Además hablaba de que la libertad y la justicia son el motor impulsor de los derechos de las mujeres.
Y exigía tanto derechos políticos como civiles.
• Artículo VI
“(…) todas las ciudadanas y todos los ciudadanos, siendo iguales ante sus ojos (de la ley), deben de ser igualmente admisibles a todas las dignidades, puestos y empleos públicos, según sus capacidades, y sin otras distinciones que aquellas de sus virtudes y sus talentos”.
Pero además de derechos, las mujeres debían tener deberes, los mismos que los de los hombres, como lo expresó en el artículo que más famoso se haría, por la frase que vaticinaría su futuro:
• Artículo X
“Nadie debe ser molestado por sus opiniones, incluso fundamentales. Si la mujer tiene el derecho de subir al patíbulo, ella debe tener igualmente, el derecho de subir a la tribuna; mientras que sus manifestaciones no alteren el orden establecido por la ley”.
No sólo eso
Parte de otro artículo, el XI, deja entrever una de las causas que defendió, por experiencia propia.
“Toda ciudadana puede en consecuencia decir libremente, soy madre de un hijo que le pertenece, sin que un prejuicio bárbaro la forcé a disimular la verdad”.
En su certificado de nacimiento decía que había nacido en Montauban en 1748, que su nombre era Marie Gouze y que su padre era un carnicero.
Pero ella dijo que siempre supo que realmente era hija ilegítima del marqués Jean-Jacques Lefranc de Pompignan, un reconocido magistrado y escritor que había sido amigo de su madre.
A los 17 años la casaron contra su voluntad con un comerciante, quien murió tres años más tarde dejándole un hijo, al que adoraba, y la privilegiada posición de viuda a la que nunca renunció, pues no sólo repudiaba el matrimonio sino que le permitía una libertad que no estaba al alcance de las mujeres solteras o casadas.
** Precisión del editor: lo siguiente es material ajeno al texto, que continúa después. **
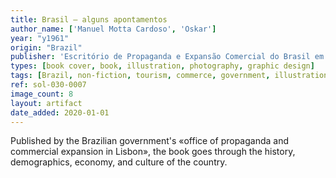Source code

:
 ```yaml
---
title: Brasil — alguns apontamentos
author_name: ['Manuel Motta Cardoso', 'Oskar']
year: "y1961"
origin: "Brazil"
publisher: 'Escritório de Propaganda e Expansão Comercial do Brasil em Lisboa'
types: [book cover, book, illustration, photography, graphic design]
tags: [Brazil, non-fiction, tourism, commerce, government, illustration, propaganda]
ref: sol-030-0007
image_count: 8
layout: artifact
date_added: 2020-01-01
---
```


Published by the Brazilian government's «office of propaganda and commercial expansion in Lisbon», the book goes through the history, demographics, economy, and culture of the country.
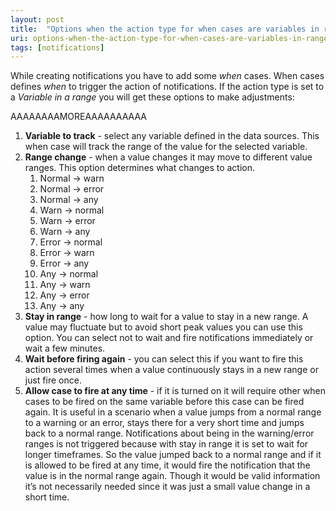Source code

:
 ```yaml
---
layout: post
title:  "Options when the action type for when cases are variables in ranges?"
uri: options-when-the-action-type-for-when-cases-are-variables-in-ranges
tags: [notifications]
---
```


While creating notifications you have to add some _when_ cases. When cases defines _when_ to trigger the action of notifications. If the action type is set to a _Variable in a range_ you will get these options to make adjustments:

AAAAAAAAMOREAAAAAAAAAA

1.  **Variable to track** - select any variable defined in the data sources. This when case will track the range of the value for the selected variable.
2.  **Range change** - when a value changes it may move to different value ranges. This option determines what changes to action.
    1.  Normal → warn
    2.  Normal → error
    3.  Normal → any
    4.  Warn → normal
    5.  Warn → error
    6.  Warn → any
    7.  Error → normal
    8.  Error → warn
    9.  Error → any
    10.  Any → normal
    11.  Any → warn
    12.  Any → error
    13.  Any → any
3.  **Stay in range** - how long to wait for a value to stay in a new range. A value may fluctuate but to avoid short peak values you can use this option. You can select not to wait and fire notifications immediately or wait a few minutes.
4.  **Wait before firing again** - you can select this if you want to fire this action several times when a value continuously stays in a new range or just fire once.
5.  **Allow case to fire at any time** - if it is turned on it will require other when cases to be fired on the same variable before this case can be fired again. It is useful in a scenario when a value jumps from a normal range to a warning or an error, stays there for a very short time and jumps back to a normal range. Notifications about being in the warning/error ranges is not triggered because with stay in range it is set to wait for longer timeframes. So the value jumped back to a normal range and if it is allowed to be fired at any time, it would fire the notification that the value is in the normal range again. Though it would be valid information it’s not necessarily needed since it was just a small value change in a short time.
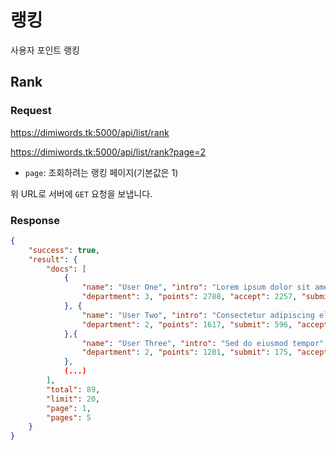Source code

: # 랭킹
사용자 포인트 랭킹

## Rank

### Request

https://dimiwords.tk:5000/api/list/rank

https://dimiwords.tk:5000/api/list/rank?page=2

- `page`: 조회하려는 랭킹 페이지(기본값은 1)

위 URL로 서버에 `GET` 요청을 보냅니다.

### Response

```json
{
    "success": true,
    "result": {
        "docs": [
            { 
                "name": "User One", "intro": "Lorem ipsum dolor sit amet",
                "department": 3, "points": 2788, "accept": 2257, "submit": 2532
            }, {
                "name": "User Two", "intro": "Consectetur adipiscing elit",
                "department": 2, "points": 1617, "submit": 596, "accept": 547
            },{
                "name": "User Three", "intro": "Sed do eiusmod tempor",
                "department": 2, "points": 1201, "submit": 175, "accept": 161
            },
            (...)
        ],
        "total": 89,
        "limit": 20,
        "page": 1,
        "pages": 5
    }
}
```

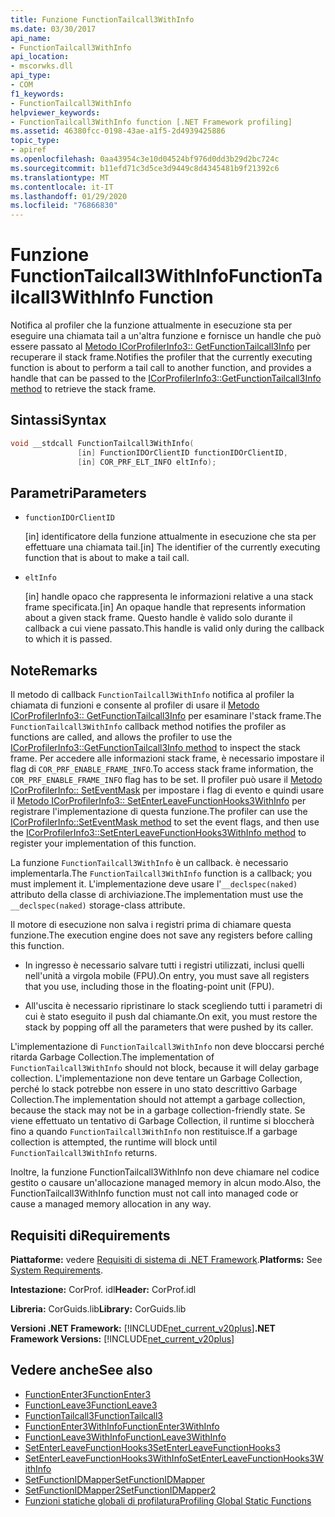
 ```yaml
---
title: Funzione FunctionTailcall3WithInfo
ms.date: 03/30/2017
api_name:
- FunctionTailcall3WithInfo
api_location:
- mscorwks.dll
api_type:
- COM
f1_keywords:
- FunctionTailcall3WithInfo
helpviewer_keywords:
- FunctionTailcall3WithInfo function [.NET Framework profiling]
ms.assetid: 46380fcc-0198-43ae-a1f5-2d4939425886
topic_type:
- apiref
ms.openlocfilehash: 0aa43954c3e10d04524bf976d0dd3b29d2bc724c
ms.sourcegitcommit: b11efd71c3d5ce3d9449c8d4345481b9f21392c6
ms.translationtype: MT
ms.contentlocale: it-IT
ms.lasthandoff: 01/29/2020
ms.locfileid: "76866830"
---
```

# <a name="functiontailcall3withinfo-function"></a><span data-ttu-id="3f61b-102">Funzione FunctionTailcall3WithInfo</span><span class="sxs-lookup"><span data-stu-id="3f61b-102">FunctionTailcall3WithInfo Function</span></span>
<span data-ttu-id="3f61b-103">Notifica al profiler che la funzione attualmente in esecuzione sta per eseguire una chiamata tail a un'altra funzione e fornisce un handle che può essere passato al [Metodo ICorProfilerInfo3:: GetFunctionTailcall3Info](icorprofilerinfo3-getfunctiontailcall3info-method.md) per recuperare il stack frame.</span><span class="sxs-lookup"><span data-stu-id="3f61b-103">Notifies the profiler that the currently executing function is about to perform a tail call to another function, and provides a handle that can be passed to the [ICorProfilerInfo3::GetFunctionTailcall3Info method](icorprofilerinfo3-getfunctiontailcall3info-method.md) to retrieve the stack frame.</span></span>  
  
## <a name="syntax"></a><span data-ttu-id="3f61b-104">Sintassi</span><span class="sxs-lookup"><span data-stu-id="3f61b-104">Syntax</span></span>  
  
```cpp  
void __stdcall FunctionTailcall3WithInfo(  
               [in] FunctionIDOrClientID functionIDOrClientID,  
               [in] COR_PRF_ELT_INFO eltInfo);  
```  
  
## <a name="parameters"></a><span data-ttu-id="3f61b-105">Parametri</span><span class="sxs-lookup"><span data-stu-id="3f61b-105">Parameters</span></span>  

- `functionIDOrClientID`

  <span data-ttu-id="3f61b-106">\[in] identificatore della funzione attualmente in esecuzione che sta per effettuare una chiamata tail.</span><span class="sxs-lookup"><span data-stu-id="3f61b-106">\[in] The identifier of the currently executing function that is about to make a tail call.</span></span>

- `eltInfo`

  <span data-ttu-id="3f61b-107">\[in] handle opaco che rappresenta le informazioni relative a una stack frame specificata.</span><span class="sxs-lookup"><span data-stu-id="3f61b-107">\[in] An opaque handle that represents information about a given stack frame.</span></span> <span data-ttu-id="3f61b-108">Questo handle è valido solo durante il callback a cui viene passato.</span><span class="sxs-lookup"><span data-stu-id="3f61b-108">This handle is valid only during the callback to which it is passed.</span></span>

## <a name="remarks"></a><span data-ttu-id="3f61b-109">Note</span><span class="sxs-lookup"><span data-stu-id="3f61b-109">Remarks</span></span>  
 <span data-ttu-id="3f61b-110">Il metodo di callback `FunctionTailcall3WithInfo` notifica al profiler la chiamata di funzioni e consente al profiler di usare il [Metodo ICorProfilerInfo3:: GetFunctionTailcall3Info](icorprofilerinfo3-getfunctiontailcall3info-method.md) per esaminare l'stack frame.</span><span class="sxs-lookup"><span data-stu-id="3f61b-110">The `FunctionTailcall3WithInfo` callback method notifies the profiler as functions are called, and allows the profiler to use the [ICorProfilerInfo3::GetFunctionTailcall3Info method](icorprofilerinfo3-getfunctiontailcall3info-method.md) to inspect the stack frame.</span></span> <span data-ttu-id="3f61b-111">Per accedere alle informazioni stack frame, è necessario impostare il flag di `COR_PRF_ENABLE_FRAME_INFO`.</span><span class="sxs-lookup"><span data-stu-id="3f61b-111">To access stack frame information, the `COR_PRF_ENABLE_FRAME_INFO` flag has to be set.</span></span> <span data-ttu-id="3f61b-112">Il profiler può usare il [Metodo ICorProfilerInfo:: SetEventMask](icorprofilerinfo-seteventmask-method.md) per impostare i flag di evento e quindi usare il [Metodo ICorProfilerInfo3:: SetEnterLeaveFunctionHooks3WithInfo](icorprofilerinfo3-setenterleavefunctionhooks3withinfo-method.md) per registrare l'implementazione di questa funzione.</span><span class="sxs-lookup"><span data-stu-id="3f61b-112">The profiler can use the [ICorProfilerInfo::SetEventMask method](icorprofilerinfo-seteventmask-method.md) to set the event flags, and then use the [ICorProfilerInfo3::SetEnterLeaveFunctionHooks3WithInfo method](icorprofilerinfo3-setenterleavefunctionhooks3withinfo-method.md) to register your implementation of this function.</span></span>  
  
 <span data-ttu-id="3f61b-113">La funzione `FunctionTailcall3WithInfo` è un callback. è necessario implementarla.</span><span class="sxs-lookup"><span data-stu-id="3f61b-113">The `FunctionTailcall3WithInfo` function is a callback; you must implement it.</span></span> <span data-ttu-id="3f61b-114">L'implementazione deve usare l'`__declspec(naked)` attributo della classe di archiviazione.</span><span class="sxs-lookup"><span data-stu-id="3f61b-114">The implementation must use the `__declspec(naked)` storage-class attribute.</span></span>  
  
 <span data-ttu-id="3f61b-115">Il motore di esecuzione non salva i registri prima di chiamare questa funzione.</span><span class="sxs-lookup"><span data-stu-id="3f61b-115">The execution engine does not save any registers before calling this function.</span></span>  
  
- <span data-ttu-id="3f61b-116">In ingresso è necessario salvare tutti i registri utilizzati, inclusi quelli nell'unità a virgola mobile (FPU).</span><span class="sxs-lookup"><span data-stu-id="3f61b-116">On entry, you must save all registers that you use, including those in the floating-point unit (FPU).</span></span>  
  
- <span data-ttu-id="3f61b-117">All'uscita è necessario ripristinare lo stack scegliendo tutti i parametri di cui è stato eseguito il push dal chiamante.</span><span class="sxs-lookup"><span data-stu-id="3f61b-117">On exit, you must restore the stack by popping off all the parameters that were pushed by its caller.</span></span>  
  
 <span data-ttu-id="3f61b-118">L'implementazione di `FunctionTailcall3WithInfo` non deve bloccarsi perché ritarda Garbage Collection.</span><span class="sxs-lookup"><span data-stu-id="3f61b-118">The implementation of `FunctionTailcall3WithInfo` should not block, because it will delay garbage collection.</span></span> <span data-ttu-id="3f61b-119">L'implementazione non deve tentare un Garbage Collection, perché lo stack potrebbe non essere in uno stato descrittivo Garbage Collection.</span><span class="sxs-lookup"><span data-stu-id="3f61b-119">The implementation should not attempt a garbage collection, because the stack may not be in a garbage collection-friendly state.</span></span> <span data-ttu-id="3f61b-120">Se viene effettuato un tentativo di Garbage Collection, il runtime si bloccherà fino a quando `FunctionTailcall3WithInfo` non restituisce.</span><span class="sxs-lookup"><span data-stu-id="3f61b-120">If a garbage collection is attempted, the runtime will block until `FunctionTailcall3WithInfo` returns.</span></span>  
  
 <span data-ttu-id="3f61b-121">Inoltre, la funzione FunctionTailcall3WithInfo non deve chiamare nel codice gestito o causare un'allocazione managed memory in alcun modo.</span><span class="sxs-lookup"><span data-stu-id="3f61b-121">Also, the FunctionTailcall3WithInfo function must not call into managed code or cause a managed memory allocation in any way.</span></span>  
  
## <a name="requirements"></a><span data-ttu-id="3f61b-122">Requisiti di</span><span class="sxs-lookup"><span data-stu-id="3f61b-122">Requirements</span></span>  
 <span data-ttu-id="3f61b-123">**Piattaforme:** vedere [Requisiti di sistema di .NET Framework](../../../../docs/framework/get-started/system-requirements.md).</span><span class="sxs-lookup"><span data-stu-id="3f61b-123">**Platforms:** See [System Requirements](../../../../docs/framework/get-started/system-requirements.md).</span></span>  
  
 <span data-ttu-id="3f61b-124">**Intestazione:** CorProf. idl</span><span class="sxs-lookup"><span data-stu-id="3f61b-124">**Header:** CorProf.idl</span></span>  
  
 <span data-ttu-id="3f61b-125">**Libreria:** CorGuids.lib</span><span class="sxs-lookup"><span data-stu-id="3f61b-125">**Library:** CorGuids.lib</span></span>  
  
 <span data-ttu-id="3f61b-126">**Versioni .NET Framework:** [!INCLUDE[net_current_v20plus](../../../../includes/net-current-v20plus-md.md)]</span><span class="sxs-lookup"><span data-stu-id="3f61b-126">**.NET Framework Versions:** [!INCLUDE[net_current_v20plus](../../../../includes/net-current-v20plus-md.md)]</span></span>  
  
## <a name="see-also"></a><span data-ttu-id="3f61b-127">Vedere anche</span><span class="sxs-lookup"><span data-stu-id="3f61b-127">See also</span></span>

- [<span data-ttu-id="3f61b-128">FunctionEnter3</span><span class="sxs-lookup"><span data-stu-id="3f61b-128">FunctionEnter3</span></span>](functionenter3-function.md)
- [<span data-ttu-id="3f61b-129">FunctionLeave3</span><span class="sxs-lookup"><span data-stu-id="3f61b-129">FunctionLeave3</span></span>](functionleave3-function.md)
- [<span data-ttu-id="3f61b-130">FunctionTailcall3</span><span class="sxs-lookup"><span data-stu-id="3f61b-130">FunctionTailcall3</span></span>](functiontailcall3-function.md)
- [<span data-ttu-id="3f61b-131">FunctionEnter3WithInfo</span><span class="sxs-lookup"><span data-stu-id="3f61b-131">FunctionEnter3WithInfo</span></span>](functiontailcall3-function.md)
- [<span data-ttu-id="3f61b-132">FunctionLeave3WithInfo</span><span class="sxs-lookup"><span data-stu-id="3f61b-132">FunctionLeave3WithInfo</span></span>](functionleave3withinfo-function.md)
- [<span data-ttu-id="3f61b-133">SetEnterLeaveFunctionHooks3</span><span class="sxs-lookup"><span data-stu-id="3f61b-133">SetEnterLeaveFunctionHooks3</span></span>](icorprofilerinfo3-setenterleavefunctionhooks3-method.md)
- [<span data-ttu-id="3f61b-134">SetEnterLeaveFunctionHooks3WithInfo</span><span class="sxs-lookup"><span data-stu-id="3f61b-134">SetEnterLeaveFunctionHooks3WithInfo</span></span>](icorprofilerinfo3-setenterleavefunctionhooks3withinfo-method.md)
- [<span data-ttu-id="3f61b-135">SetFunctionIDMapper</span><span class="sxs-lookup"><span data-stu-id="3f61b-135">SetFunctionIDMapper</span></span>](icorprofilerinfo-setfunctionidmapper-method.md)
- [<span data-ttu-id="3f61b-136">SetFunctionIDMapper2</span><span class="sxs-lookup"><span data-stu-id="3f61b-136">SetFunctionIDMapper2</span></span>](icorprofilerinfo3-setfunctionidmapper2-method.md)
- [<span data-ttu-id="3f61b-137">Funzioni statiche globali di profilatura</span><span class="sxs-lookup"><span data-stu-id="3f61b-137">Profiling Global Static Functions</span></span>](profiling-global-static-functions.md)
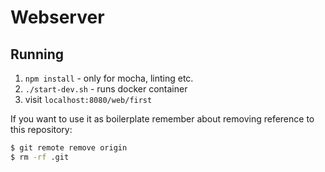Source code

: # Webserver

## Running
1. `npm install` - only for mocha, linting etc.
2. `./start-dev.sh` - runs docker container
3. visit `localhost:8080/web/first`

If you want to use it as boilerplate remember about removing reference to this repository:
```bash
$ git remote remove origin
$ rm -rf .git
```
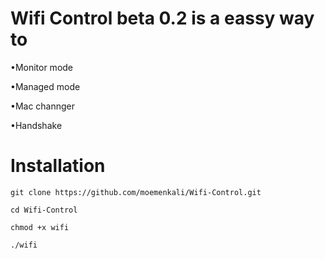 # Wifi Control beta 0.2 is a eassy way to 

•Monitor mode

•Managed mode

•Mac channger   

•Handshake   

# Installation 

```
git clone https://github.com/moemenkali/Wifi-Control.git
```
```
cd Wifi-Control
```
```
chmod +x wifi
```
```
./wifi
```

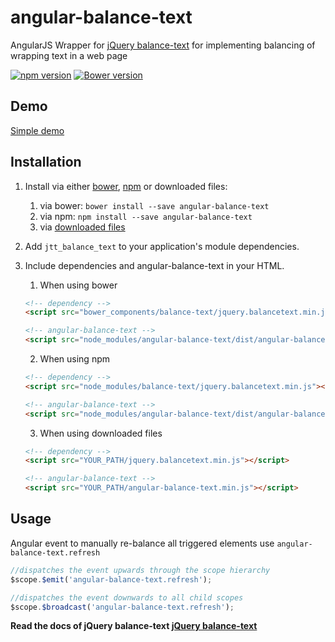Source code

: # angular-balance-text
AngularJS Wrapper for [jQuery balance-text](https://github.com/adobe-webplatform/balance-text) for implementing balancing of wrapping text in a web page

[![npm version](https://badge.fury.io/js/angular-balance-text.svg)](https://badge.fury.io/js/angular-balance-text)
[![Bower version](https://badge.fury.io/bo/angular-balance-text.svg)](https://badge.fury.io/bo/angular-balance-text)

## Demo
[Simple demo](https://rawgit.com/JohnnyTheTank/angular-balance-text/master/demo/index.html)

## Installation

1. Install via either [bower](http://bower.io/), [npm](https://www.npmjs.com/) or downloaded files:
    1. via bower: `bower install --save angular-balance-text`
    2. via npm: `npm install --save angular-balance-text`
    3. via [downloaded files](https://github.com/JohnnyTheTank/angular-balance-text/zipball/master)
2. Add `jtt_balance_text` to your application's module dependencies.
3. Include dependencies and angular-balance-text in your HTML.
    1. When using bower
    ```html
    <!-- dependency -->
    <script src="bower_components/balance-text/jquery.balancetext.min.js"></script>

    <!-- angular-balance-text -->
    <script src="node_modules/angular-balance-text/dist/angular-balance-text.min.js"></script>
    ```
    2. When using npm
    ```html
    <!-- dependency -->
    <script src="node_modules/balance-text/jquery.balancetext.min.js"></script>

    <!-- angular-balance-text -->
    <script src="node_modules/angular-balance-text/dist/angular-balance-text.min.js"></script>
    ```

    3. When using downloaded files
    ```html
    <!-- dependency -->
    <script src="YOUR_PATH/jquery.balancetext.min.js"></script>

    <!-- angular-balance-text -->
    <script src="YOUR_PATH/angular-balance-text.min.js"></script>
    ```

## Usage

Angular event to manually re-balance all triggered elements use `angular-balance-text.refresh`

```javascript
//dispatches the event upwards through the scope hierarchy
$scope.$emit('angular-balance-text.refresh');

//dispatches the event downwards to all child scopes
$scope.$broadcast('angular-balance-text.refresh');
```

**Read the docs of jQuery balance-text [jQuery balance-text](https://github.com/adobe-webplatform/balance-text)**


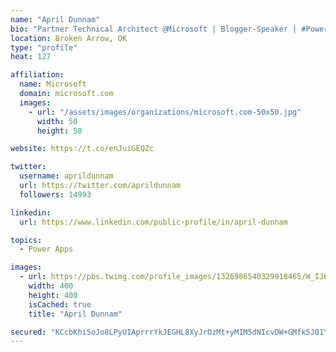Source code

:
 ```yaml
---
name: "April Dunnam"
bio: "Partner Technical Architect @Microsoft | Blogger-Speaker | #PowerApps, #PowerAutomate, #Office365, #SharePoint | #WIT | #Karaoke Queen"
location: Broken Arrow, OK
type: "profile"
heat: 127

affiliation:
  name: Microsoft
  domain: microsoft.com
  images:
    - url: "/assets/images/organizations/microsoft.com-50x50.jpg"
      width: 50
      height: 50

website: https://t.co/enJuiGEQZc

twitter:
  username: aprildunnam
  url: https://twitter.com/aprildunnam
  followers: 14993

linkedin:
  url: https://www.linkedin.com/public-profile/in/april-dunnam

topics:
  - Power Apps

images:
  - url: https://pbs.twimg.com/profile_images/1326986540329918465/W_IJ6Ih2_400x400.jpg
    width: 400
    height: 400
    isCached: true
    title: "April Dunnam"

secured: "KCcbKhi5oJo8LPyUIAprrrYkJEGHL8XyJrOzMt+yM1M5dNIcvDW+GMfk5J01Y338Ouh1JFnhmbS3FDsY3pXRKzjLsnftM3eT53tLPUZMQA/ApUdqoCLCY7mRFxXm5FDdg8LpbQpf2M0sx8zXPq1NZUSB9XEzcsjNIwquqj9xkqP780zMyKlNfgKWXEfh+6ZEwDoJEOKQqSE88Qg8U0Stw0eTEZG8wKYszchm4aRBYb3AiwNZ5RaHAkGZu9wj0sDcKve1NDCz1+ZfLUfl/HyJ91fhvDLhtUsGTI3oEvMJ6O1ZLzeyDKKYx9EO/gX4az9U5keyGGl5dBttMgVYJUvaESrWrUcENcstVKCHP63cANtM9O+wYgW+EQyhuvObFf4V86J9d6BZvejw/+EzzeMolnGf+oew7HmKAHICBVSW1d4=;MoE6eAK7aRN1xBLUIu1EEg=="
---
```


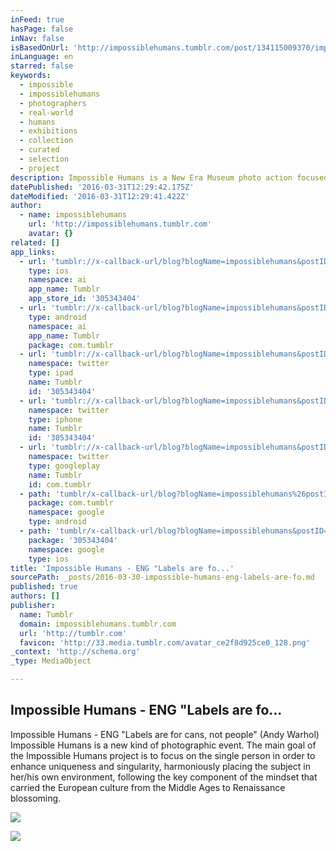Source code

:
 ```yaml
---
inFeed: true
hasPage: false
inNav: false
isBasedOnUrl: 'http://impossiblehumans.tumblr.com/post/134115009370/impossible-humans-eng-labels-are-for-cans'
inLanguage: en
starred: false
keywords:
  - impossible
  - impossiblehumans
  - photographers
  - real-world
  - humans
  - exhibitions
  - collection
  - curated
  - selection
  - project
description: Impossible Humans is a New Era Museum photo action focused on partraits of common people.
datePublished: '2016-03-31T12:29:42.175Z'
dateModified: '2016-03-31T12:29:41.422Z'
author:
  - name: impossiblehumans
    url: 'http://impossiblehumans.tumblr.com'
    avatar: {}
related: []
app_links:
  - url: 'tumblr://x-callback-url/blog?blogName=impossiblehumans&postID=134115009370'
    type: ios
    namespace: ai
    app_name: Tumblr
    app_store_id: '305343404'
  - url: 'tumblr://x-callback-url/blog?blogName=impossiblehumans&postID=134115009370'
    type: android
    namespace: ai
    app_name: Tumblr
    package: com.tumblr
  - url: 'tumblr://x-callback-url/blog?blogName=impossiblehumans&postID=134115009370&referrer=twitter-cards'
    namespace: twitter
    type: ipad
    name: Tumblr
    id: '305343404'
  - url: 'tumblr://x-callback-url/blog?blogName=impossiblehumans&postID=134115009370&referrer=twitter-cards'
    namespace: twitter
    type: iphone
    name: Tumblr
    id: '305343404'
  - url: 'tumblr://x-callback-url/blog?blogName=impossiblehumans&postID=134115009370&referrer=twitter-cards'
    namespace: twitter
    type: googleplay
    name: Tumblr
    id: com.tumblr
  - path: 'tumblr/x-callback-url/blog?blogName=impossiblehumans%26postID=134115009370'
    package: com.tumblr
    namespace: google
    type: android
  - path: 'tumblr/x-callback-url/blog?blogName=impossiblehumans&postID=134115009370'
    package: '305343404'
    namespace: google
    type: ios
title: 'Impossible Humans - ENG "Labels are fo...'
sourcePath: _posts/2016-03-30-impossible-humans-eng-labels-are-fo.md
published: true
authors: []
publisher:
  name: Tumblr
  domain: impossiblehumans.tumblr.com
  url: 'http://tumblr.com'
  favicon: 'http://33.media.tumblr.com/avatar_ce2f8d925ce0_128.png'
_context: 'http://schema.org'
_type: MediaObject

---
```

<article style=""><h1>Impossible Humans - ENG "Labels are fo...</h1><p>Impossible Humans - ENG "Labels are for cans, not people" (Andy Warhol) Impossible Humans is a new kind of photographic event. The main goal of the Impossible Humans project is to focus on the single person in order to enhance uniqueness and singularity, harmoniously placing the subject in her/his own environment, following the key component of the mindset that carried the European culture from the Middle Ages to Renaissance blossoming.</p><img src="https://s3-us-west-2.amazonaws.com/the-grid-img/p/264648158d9c0620ecbcf12b66a2e6f8ffb20b5f.jpg" /></article>

![](https://the-grid-user-content.s3-us-west-2.amazonaws.com/24d551d6-1b51-460a-9fab-f05a8110034d.jpg)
Pero en vez de identificarse como “la viuda de…”, como dictaban las normas sociales, adoptó el nombre de Olympe de Gouges.
Cuando se enamoró del rico empresario Jacques Biétix de Rosières se fue con él a París y, aunque no contaba con una educación formal, se fue haciendo un nombre en el mundo literario y político particularmente por los temas que abordaba.
Luchó por los bastardos, alegando que los hijos ilegítimos debían tener las mismas protecciones que los legítimos.
Abogó por la instauración del divorcio y propuso para los cónyuges un contrato anual renovable. Criticó la falta de universalidad de la Constitución de la nueva Francia, que sólo le concedió el sufragio a hombres blancos propietarios de tierra, dejando a gran parte de la población sin voz ni voto.